Non uccidere i pubblici esercizi

Come Fipe baristi e ristoratori Confcommercio l’abbiamo detto subito: l’emergenza sanitaria e quella economica e sociale sono legate insieme e vanno affrontate, ciascuna con gli strumenti che servono, in maniera unitaria.

Mascherine, distanziamento, igiene personale: si parte di qui, ma il lavoro non deve essere penalizzato, se chi lavora, come sta avvenendo, rispetta i protocolli. Gli accorciamenti degli orari dei pubblici esercizi non sono corretti perché non esiste evidenza scientifica che fissando a mezzanotte la chiusura dei locali i contagi calino. Guai prendere di mira chi lavora rispettando i protocolli.
Ma su un altro aspetto vorrei soffermarmi in questa sede. Il modo di comunicare da parte di chi ha responsabilità. Non dico dei media, che stanno svolgendo degnamentee responsabilmente il loro mestiere, ma della classe dirigente.
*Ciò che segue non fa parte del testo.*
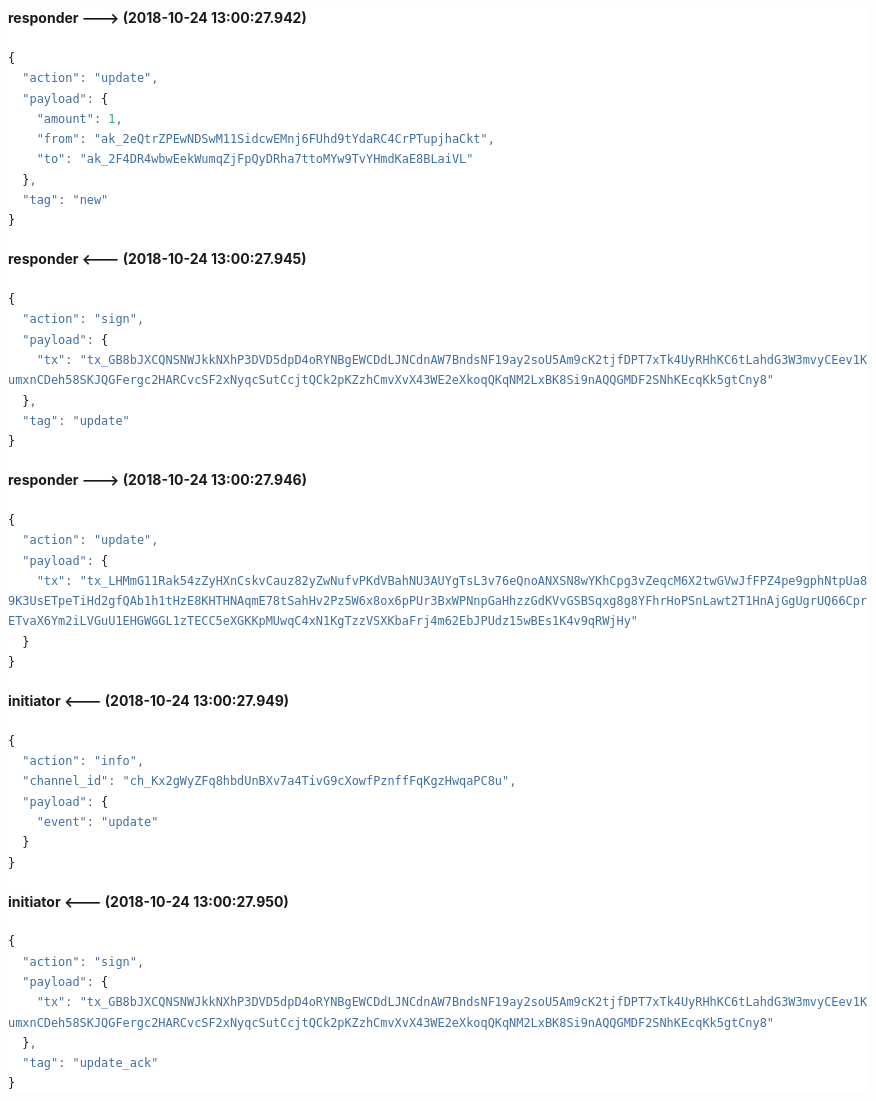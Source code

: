 
#### responder ---> (2018-10-24 13:00:27.942)
```javascript
{
  "action": "update",
  "payload": {
    "amount": 1,
    "from": "ak_2eQtrZPEwNDSwM11SidcwEMnj6FUhd9tYdaRC4CrPTupjhaCkt",
    "to": "ak_2F4DR4wbwEekWumqZjFpQyDRha7ttoMYw9TvYHmdKaE8BLaiVL"
  },
  "tag": "new"
}
```

#### responder <--- (2018-10-24 13:00:27.945)
```javascript
{
  "action": "sign",
  "payload": {
    "tx": "tx_GB8bJXCQNSNWJkkNXhP3DVD5dpD4oRYNBgEWCDdLJNCdnAW7BndsNF19ay2soU5Am9cK2tjfDPT7xTk4UyRHhKC6tLahdG3W3mvyCEev1KumxnCDeh58SKJQGFergc2HARCvcSF2xNyqcSutCcjtQCk2pKZzhCmvXvX43WE2eXkoqQKqNM2LxBK8Si9nAQQGMDF2SNhKEcqKk5gtCny8"
  },
  "tag": "update"
}
```

#### responder ---> (2018-10-24 13:00:27.946)
```javascript
{
  "action": "update",
  "payload": {
    "tx": "tx_LHMmG11Rak54zZyHXnCskvCauz82yZwNufvPKdVBahNU3AUYgTsL3v76eQnoANXSN8wYKhCpg3vZeqcM6X2twGVwJfFPZ4pe9gphNtpUa89K3UsETpeTiHd2gfQAb1h1tHzE8KHTHNAqmE78tSahHv2Pz5W6x8ox6pPUr3BxWPNnpGaHhzzGdKVvGSBSqxg8g8YFhrHoPSnLawt2T1HnAjGgUgrUQ66CprETvaX6Ym2iLVGuU1EHGWGGL1zTECC5eXGKKpMUwqC4xN1KgTzzVSXKbaFrj4m62EbJPUdz15wBEs1K4v9qRWjHy"
  }
}
```

#### initiator <--- (2018-10-24 13:00:27.949)
```javascript
{
  "action": "info",
  "channel_id": "ch_Kx2gWyZFq8hbdUnBXv7a4TivG9cXowfPznffFqKgzHwqaPC8u",
  "payload": {
    "event": "update"
  }
}
```

#### initiator <--- (2018-10-24 13:00:27.950)
```javascript
{
  "action": "sign",
  "payload": {
    "tx": "tx_GB8bJXCQNSNWJkkNXhP3DVD5dpD4oRYNBgEWCDdLJNCdnAW7BndsNF19ay2soU5Am9cK2tjfDPT7xTk4UyRHhKC6tLahdG3W3mvyCEev1KumxnCDeh58SKJQGFergc2HARCvcSF2xNyqcSutCcjtQCk2pKZzhCmvXvX43WE2eXkoqQKqNM2LxBK8Si9nAQQGMDF2SNhKEcqKk5gtCny8"
  },
  "tag": "update_ack"
}
```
Il covid esiste, circola, è pericoloso, i contagi stanno aumentando, la loro letalità per fortuna pare diversa da quella di marzo e aprire e comunque bisogna proteggersi. Questo è bene che ce lo ricordiamo, ma utilizzando una modalità comunicativa che non alimenti visioni apocalittiche e spinga le persone alla depressione, alla angoscia, alla reclusione domestica e alla paralisi dei consumi.
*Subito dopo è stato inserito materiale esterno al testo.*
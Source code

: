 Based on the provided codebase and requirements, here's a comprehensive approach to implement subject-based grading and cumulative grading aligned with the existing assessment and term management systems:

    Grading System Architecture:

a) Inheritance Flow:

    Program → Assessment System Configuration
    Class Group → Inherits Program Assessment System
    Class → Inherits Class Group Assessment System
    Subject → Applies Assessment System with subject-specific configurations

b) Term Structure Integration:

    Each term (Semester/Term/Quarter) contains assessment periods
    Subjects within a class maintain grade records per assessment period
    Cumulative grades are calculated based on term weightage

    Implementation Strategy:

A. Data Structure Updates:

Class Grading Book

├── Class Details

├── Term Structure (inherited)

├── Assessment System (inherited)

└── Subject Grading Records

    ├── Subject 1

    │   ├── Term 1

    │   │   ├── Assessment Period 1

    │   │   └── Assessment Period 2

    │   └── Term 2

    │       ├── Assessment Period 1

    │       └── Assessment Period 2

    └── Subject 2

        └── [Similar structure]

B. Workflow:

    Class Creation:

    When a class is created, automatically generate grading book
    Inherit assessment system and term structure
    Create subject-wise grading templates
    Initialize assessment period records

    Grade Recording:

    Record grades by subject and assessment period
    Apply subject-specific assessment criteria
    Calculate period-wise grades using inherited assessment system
Una decina di giorni fa un esponente importante della politica italiana, quando i contagi erano fermi a duemila, ha detto che ci aspettano otto mesi col coltello fra i denti. Ora che siamo a undicimila contagi al giorno cosa dovrebbe dire?
Mi chiedo: a cosa serve utilizzare l’espressione “col coltello fra i denti?” se non ad alimentare un clima di ansia e, per alcuni più impressionabili, angoscia e disperazione? Non è sufficiente dire che ci aspetta ancora un periodo difficile in attesa del vaccino o comunque di cure efficaci di convivenza col covid19 durante il quale, attenendosi scrupolosamente ali protocolli e alle direttive, comunque si può e deve lavorare, e comunque si può e deve avere un livello di qualità della vita comunque ancora decente.
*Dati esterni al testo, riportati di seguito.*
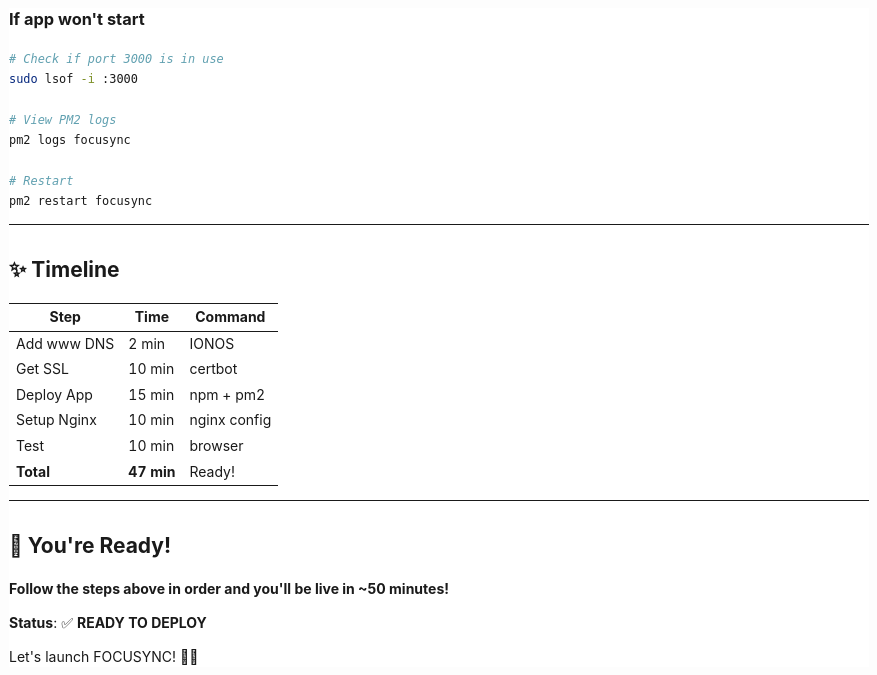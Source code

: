 ### If app won't start
```bash
# Check if port 3000 is in use
sudo lsof -i :3000

# View PM2 logs
pm2 logs focusync

# Restart
pm2 restart focusync
```

---

## ✨ Timeline

| Step | Time | Command |
|------|------|---------|
| Add www DNS | 2 min | IONOS |
| Get SSL | 10 min | certbot |
| Deploy App | 15 min | npm + pm2 |
| Setup Nginx | 10 min | nginx config |
| Test | 10 min | browser |
| **Total** | **47 min** | Ready! |

---

## 🚀 You're Ready!

**Follow the steps above in order and you'll be live in ~50 minutes!**

**Status**: ✅ **READY TO DEPLOY**

Let's launch FOCUSYNC! 🚀✨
Che senso ha la disputa quotidiana di epidemiologi, virologi e tuttologi ospiti fissi e chissà quanto pagati in televisione l’un contro l’altro armati? Gli italiani non sono cretini, hanno capito quello che devono fare, e chi dimostra di non averlo ancora fatto deve essere sanzionato e messo nelle condizioni di non nuocere. Ma guai ad alimentare la paura e l’angoscia. Così si finisce depressi e chiusi in casa, con consumi azzerati, con i bar, i pubblici esercizi che chiuderanno, con gli addetti che verranno licenziati, con le famiglie senza danaro e ridotte alla disperazione e che, allora sì, si troveranno col coltello fra i denti ogni minuto per tirare a campare.

Non alziamo i toni, non c’è bisogno di metafore e iperboli. Basta dire pandemia, che è chiaro a tutti. Proteggiamoci e lavoriamo, lavoriamo e proteggiamoci.
Solo proteggendoci non andiamo avanti. Alle imprese sia concesso lavorare senza restrizioni. E stiamo attenti all’uso delle parole. Il coprifuoco c’era ai tempi della guerra, basta dire anticipazione delle chiusure, su cui ribadisco che dissentiamo fermamente.
E anche l’espressione “non c’è più tempo da perdere”, che ogni giorno ci sentiamo ripetere a destra e a manca, ha valore solo per chi ha perso tempo per disporsi a convivere in maniera sostenibile col covid, non certo i pubblici esercizi che hanno fatto e stanno facendo tutto il possibile: anzi più del possibile.